Pembe Taksi Uygulaması
RÖPORTAJLIK : Geçtiğimiz günlerde Sivas’ta pembe taksi uygulaması başladı. Bu taksiler belli saatler içerisinde olacak. Burada kadına ‘o saatten sonra dışarı çıkma’ denmiyor mu? Siz bu pembe taksi konusunda ne düşünüyorsunuz?
MK : Biz bu konuda çok ciddi bir tepki verdik. İlerici Kadınlar Meclisi olarak karar verdik, elimizden gelen her şeyi yapacağız. Avukat arkadaşlarımız da olayı araştırıyor. Çünkü bu aleni şekilde kadınların sokaktan silinmesi, yaşam alanından uzaklaşması demektir. Bunun da Sivas’tan başlamış olması gerçekten simgesel. Çünkü bir kadının Anadolu’nun pek çok ilinde tek başına yürüyemez durumda olması, sanki yürümemesi gerekip mutlaka bir taksi kullanması, bunun için de sanki kadını koruyormuş gibi gösteren ama kadını tamamen sokaktan uzaklaştıran bir uygulama. Tecavüzcüleri engelle, onları durdur. Türkiye’de tecavüz olayını kaldır, cezalandır. Bunu durdurmuyorsun, kadını sokaktan siliyorsun. Bu zihniyet; “sokakta dolaşan her kadın şeytani bir objedir, her an her şeye neden olabilir, o yüzden sokaktan silinmelidir” diyor. Ben yıllar önce arkadaşlarımla bir doktor arkadaşımın yanına gitmiştim. Rahatsız olur bölge halkı diye perdeli minibüsle gezdik. Böyle bir yaşamı reva görüyor iktidar şuanda kadınlara. 2 yıl önce de pembe metrobüs, pembe otobüs istiyoruz diyenler oldu. Kızlı-erkekli yaşanmaz, kızlı-erkekli eğitim yapılmaz şeklinde sürekli kadını yaşamdan uzaklaştıran uygulamalar şiddetlenerek artıyor. Pembe taksi uygulaması olamaz. Pembe taksi değil kara taksi yapsınlar ona da tecavüzcüleri bindirsinler ki onlar sokakta dolaşmasın. Biz bunu diyeceğiz. Eğer tecavüzden korkuyorsanız, tecavüzcüleri izole edin. Demir parmaklıkların arkasına koyun, caydırıcı uygulamalarda bulunun. O zaman kadınlar istedikleri saatte istedikleri yerde istedikleri nedenle dolaşabilsinler. Bu Bağdat Caddesi’ndeki olaydan sonra 1 hafta boyunca ‘sokakları terk etmiyoruz’ diye eylem yaptık. Bunu çok önemsiyoruz.
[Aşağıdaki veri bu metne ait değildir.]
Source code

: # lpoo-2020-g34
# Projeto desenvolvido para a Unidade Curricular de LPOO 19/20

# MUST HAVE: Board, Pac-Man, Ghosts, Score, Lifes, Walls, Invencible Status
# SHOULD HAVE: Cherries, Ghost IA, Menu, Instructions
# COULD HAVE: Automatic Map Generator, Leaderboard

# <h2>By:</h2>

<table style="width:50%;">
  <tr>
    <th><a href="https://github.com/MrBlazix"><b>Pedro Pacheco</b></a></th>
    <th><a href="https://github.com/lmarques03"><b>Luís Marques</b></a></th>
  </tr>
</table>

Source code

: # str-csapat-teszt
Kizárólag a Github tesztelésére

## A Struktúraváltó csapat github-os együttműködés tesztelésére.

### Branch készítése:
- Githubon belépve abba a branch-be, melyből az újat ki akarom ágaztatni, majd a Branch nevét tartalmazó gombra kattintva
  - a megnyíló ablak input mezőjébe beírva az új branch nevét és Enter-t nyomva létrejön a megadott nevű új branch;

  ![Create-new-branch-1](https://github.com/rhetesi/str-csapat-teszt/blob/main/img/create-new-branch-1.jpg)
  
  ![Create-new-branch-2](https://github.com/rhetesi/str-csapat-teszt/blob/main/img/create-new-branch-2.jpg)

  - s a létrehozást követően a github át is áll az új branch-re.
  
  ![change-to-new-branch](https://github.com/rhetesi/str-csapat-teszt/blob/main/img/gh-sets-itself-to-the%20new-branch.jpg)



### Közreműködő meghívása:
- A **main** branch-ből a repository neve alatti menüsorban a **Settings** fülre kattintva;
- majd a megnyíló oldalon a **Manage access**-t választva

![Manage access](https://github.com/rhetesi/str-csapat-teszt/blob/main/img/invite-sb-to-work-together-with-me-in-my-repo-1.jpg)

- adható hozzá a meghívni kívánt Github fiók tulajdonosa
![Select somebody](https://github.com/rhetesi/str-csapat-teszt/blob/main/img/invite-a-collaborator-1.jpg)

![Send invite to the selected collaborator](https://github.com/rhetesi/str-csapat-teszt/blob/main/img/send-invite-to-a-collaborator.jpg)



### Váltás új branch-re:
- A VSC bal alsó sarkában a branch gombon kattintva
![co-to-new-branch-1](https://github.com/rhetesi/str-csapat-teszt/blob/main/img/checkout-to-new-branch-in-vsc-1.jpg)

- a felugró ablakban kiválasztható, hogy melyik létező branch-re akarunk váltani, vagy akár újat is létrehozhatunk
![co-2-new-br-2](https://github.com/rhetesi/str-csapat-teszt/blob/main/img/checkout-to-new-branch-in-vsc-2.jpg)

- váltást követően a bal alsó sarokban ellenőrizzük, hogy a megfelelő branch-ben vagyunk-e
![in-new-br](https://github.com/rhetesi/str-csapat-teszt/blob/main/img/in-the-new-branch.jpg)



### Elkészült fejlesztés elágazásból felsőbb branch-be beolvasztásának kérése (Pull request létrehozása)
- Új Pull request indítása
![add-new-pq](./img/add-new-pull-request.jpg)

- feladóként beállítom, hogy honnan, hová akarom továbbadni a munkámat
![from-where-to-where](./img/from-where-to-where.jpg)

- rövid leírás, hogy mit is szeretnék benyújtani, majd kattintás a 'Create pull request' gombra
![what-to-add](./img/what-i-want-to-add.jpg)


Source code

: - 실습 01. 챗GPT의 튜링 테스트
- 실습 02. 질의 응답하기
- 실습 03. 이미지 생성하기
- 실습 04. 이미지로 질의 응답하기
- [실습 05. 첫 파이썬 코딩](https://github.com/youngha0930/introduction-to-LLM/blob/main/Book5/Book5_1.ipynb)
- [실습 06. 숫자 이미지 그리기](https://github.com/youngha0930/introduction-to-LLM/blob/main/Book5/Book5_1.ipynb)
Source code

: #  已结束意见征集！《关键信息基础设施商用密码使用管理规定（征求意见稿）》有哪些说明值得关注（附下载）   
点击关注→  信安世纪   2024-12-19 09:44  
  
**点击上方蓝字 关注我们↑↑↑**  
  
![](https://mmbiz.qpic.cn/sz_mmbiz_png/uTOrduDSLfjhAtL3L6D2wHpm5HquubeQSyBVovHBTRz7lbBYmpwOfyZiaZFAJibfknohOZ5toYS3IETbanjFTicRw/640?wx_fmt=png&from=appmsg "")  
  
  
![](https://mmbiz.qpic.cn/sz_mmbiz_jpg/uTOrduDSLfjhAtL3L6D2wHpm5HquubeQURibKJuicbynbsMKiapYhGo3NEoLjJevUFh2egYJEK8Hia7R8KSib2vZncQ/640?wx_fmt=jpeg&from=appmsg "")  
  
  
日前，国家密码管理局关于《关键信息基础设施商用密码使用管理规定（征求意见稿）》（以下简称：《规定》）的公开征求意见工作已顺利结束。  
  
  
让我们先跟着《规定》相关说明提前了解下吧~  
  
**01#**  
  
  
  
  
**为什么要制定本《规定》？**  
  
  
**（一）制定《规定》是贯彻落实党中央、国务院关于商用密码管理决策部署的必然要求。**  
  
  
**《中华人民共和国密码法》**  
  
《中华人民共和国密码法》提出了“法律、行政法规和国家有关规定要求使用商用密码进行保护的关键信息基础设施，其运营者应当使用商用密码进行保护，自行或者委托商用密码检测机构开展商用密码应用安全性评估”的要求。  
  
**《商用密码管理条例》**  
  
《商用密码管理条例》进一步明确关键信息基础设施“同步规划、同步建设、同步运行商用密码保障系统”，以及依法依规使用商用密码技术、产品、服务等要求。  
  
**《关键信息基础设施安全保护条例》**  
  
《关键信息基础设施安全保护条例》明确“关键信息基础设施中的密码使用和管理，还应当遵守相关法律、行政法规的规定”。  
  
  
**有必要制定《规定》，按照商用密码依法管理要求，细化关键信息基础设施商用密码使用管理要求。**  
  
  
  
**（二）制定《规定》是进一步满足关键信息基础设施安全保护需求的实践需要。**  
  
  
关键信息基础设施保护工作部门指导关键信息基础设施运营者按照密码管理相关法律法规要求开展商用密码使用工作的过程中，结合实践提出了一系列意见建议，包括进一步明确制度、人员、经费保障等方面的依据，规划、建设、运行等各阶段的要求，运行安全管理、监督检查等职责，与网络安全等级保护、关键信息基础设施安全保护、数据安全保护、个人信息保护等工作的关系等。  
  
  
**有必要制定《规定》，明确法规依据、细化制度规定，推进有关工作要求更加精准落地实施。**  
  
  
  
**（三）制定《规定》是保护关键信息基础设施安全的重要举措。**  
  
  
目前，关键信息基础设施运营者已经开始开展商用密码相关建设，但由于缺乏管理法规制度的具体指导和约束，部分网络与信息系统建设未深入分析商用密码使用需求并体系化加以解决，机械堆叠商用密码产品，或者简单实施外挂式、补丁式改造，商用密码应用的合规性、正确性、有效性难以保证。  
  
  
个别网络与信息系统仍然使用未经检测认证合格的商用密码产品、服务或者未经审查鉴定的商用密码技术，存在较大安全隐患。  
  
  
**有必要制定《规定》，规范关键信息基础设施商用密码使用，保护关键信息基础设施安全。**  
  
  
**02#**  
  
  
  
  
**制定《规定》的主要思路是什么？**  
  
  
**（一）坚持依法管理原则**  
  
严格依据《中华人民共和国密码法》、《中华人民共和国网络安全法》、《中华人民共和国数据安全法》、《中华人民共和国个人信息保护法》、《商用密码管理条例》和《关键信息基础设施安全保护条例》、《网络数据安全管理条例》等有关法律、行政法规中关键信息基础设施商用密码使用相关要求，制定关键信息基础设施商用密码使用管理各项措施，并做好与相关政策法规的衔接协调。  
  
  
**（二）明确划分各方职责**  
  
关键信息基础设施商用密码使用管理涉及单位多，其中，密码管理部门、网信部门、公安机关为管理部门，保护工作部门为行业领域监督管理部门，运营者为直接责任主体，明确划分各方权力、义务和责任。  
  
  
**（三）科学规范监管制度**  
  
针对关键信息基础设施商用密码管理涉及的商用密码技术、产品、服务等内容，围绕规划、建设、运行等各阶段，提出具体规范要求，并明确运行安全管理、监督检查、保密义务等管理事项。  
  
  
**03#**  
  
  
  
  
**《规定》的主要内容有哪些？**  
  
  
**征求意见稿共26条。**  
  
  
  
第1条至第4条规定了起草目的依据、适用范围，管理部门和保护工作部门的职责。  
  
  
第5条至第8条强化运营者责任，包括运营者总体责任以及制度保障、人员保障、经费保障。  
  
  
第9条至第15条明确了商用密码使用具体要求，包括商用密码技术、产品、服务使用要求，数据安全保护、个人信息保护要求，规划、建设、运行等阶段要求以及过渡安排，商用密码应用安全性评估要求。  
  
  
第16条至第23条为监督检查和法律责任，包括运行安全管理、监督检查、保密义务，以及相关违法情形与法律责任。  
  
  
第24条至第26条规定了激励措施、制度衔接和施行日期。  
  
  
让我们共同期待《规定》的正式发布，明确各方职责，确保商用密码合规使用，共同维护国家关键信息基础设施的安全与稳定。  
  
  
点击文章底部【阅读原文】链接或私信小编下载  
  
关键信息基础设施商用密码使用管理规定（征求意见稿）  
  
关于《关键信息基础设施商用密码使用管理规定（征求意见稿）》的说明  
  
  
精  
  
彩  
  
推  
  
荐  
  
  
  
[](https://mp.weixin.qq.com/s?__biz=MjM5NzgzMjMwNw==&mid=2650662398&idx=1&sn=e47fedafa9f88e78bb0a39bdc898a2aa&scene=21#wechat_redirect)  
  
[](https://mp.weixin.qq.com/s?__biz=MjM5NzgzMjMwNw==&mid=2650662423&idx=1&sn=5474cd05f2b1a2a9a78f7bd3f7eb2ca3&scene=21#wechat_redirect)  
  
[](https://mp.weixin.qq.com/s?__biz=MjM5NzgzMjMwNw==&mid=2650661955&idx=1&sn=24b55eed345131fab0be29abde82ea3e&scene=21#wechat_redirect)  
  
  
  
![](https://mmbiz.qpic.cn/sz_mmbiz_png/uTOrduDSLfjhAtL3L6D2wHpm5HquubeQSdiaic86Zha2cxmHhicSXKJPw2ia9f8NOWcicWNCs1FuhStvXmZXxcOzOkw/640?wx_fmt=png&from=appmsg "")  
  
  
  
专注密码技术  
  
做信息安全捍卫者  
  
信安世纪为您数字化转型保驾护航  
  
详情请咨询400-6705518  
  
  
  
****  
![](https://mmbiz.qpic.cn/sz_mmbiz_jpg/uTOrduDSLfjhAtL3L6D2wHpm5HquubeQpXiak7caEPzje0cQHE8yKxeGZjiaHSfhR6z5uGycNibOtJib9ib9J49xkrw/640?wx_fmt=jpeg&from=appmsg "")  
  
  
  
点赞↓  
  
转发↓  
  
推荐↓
Kadınlar hem mücadele hem de varlık açısından sokakları bir kez terk ederse dinci gericilik kadının toplumsal olarak var olduğu her yere dahil aynı saldırıyı uygulamaya devam edecek. O yüzden bu pembe taksiye çok büyük bir tepki vermek gerekiyor.
RÖPORTAJLIK : 14 yıllık bir iktidar dönemi var. AKP iktidara geldikten sonra türban meselesi ortaya attı. Fakat bu türban meselesini 18 yaş altı bugün merdiven altı diye tabir edilen yerlerde çalışan genç kızları hiç dile getirmeden söyledi. Lüks jiplere binen, en güzel hayatları yaşayan kadınlar için söyledi. Sizce bunun temelinde bir sömürü mü yatmakta?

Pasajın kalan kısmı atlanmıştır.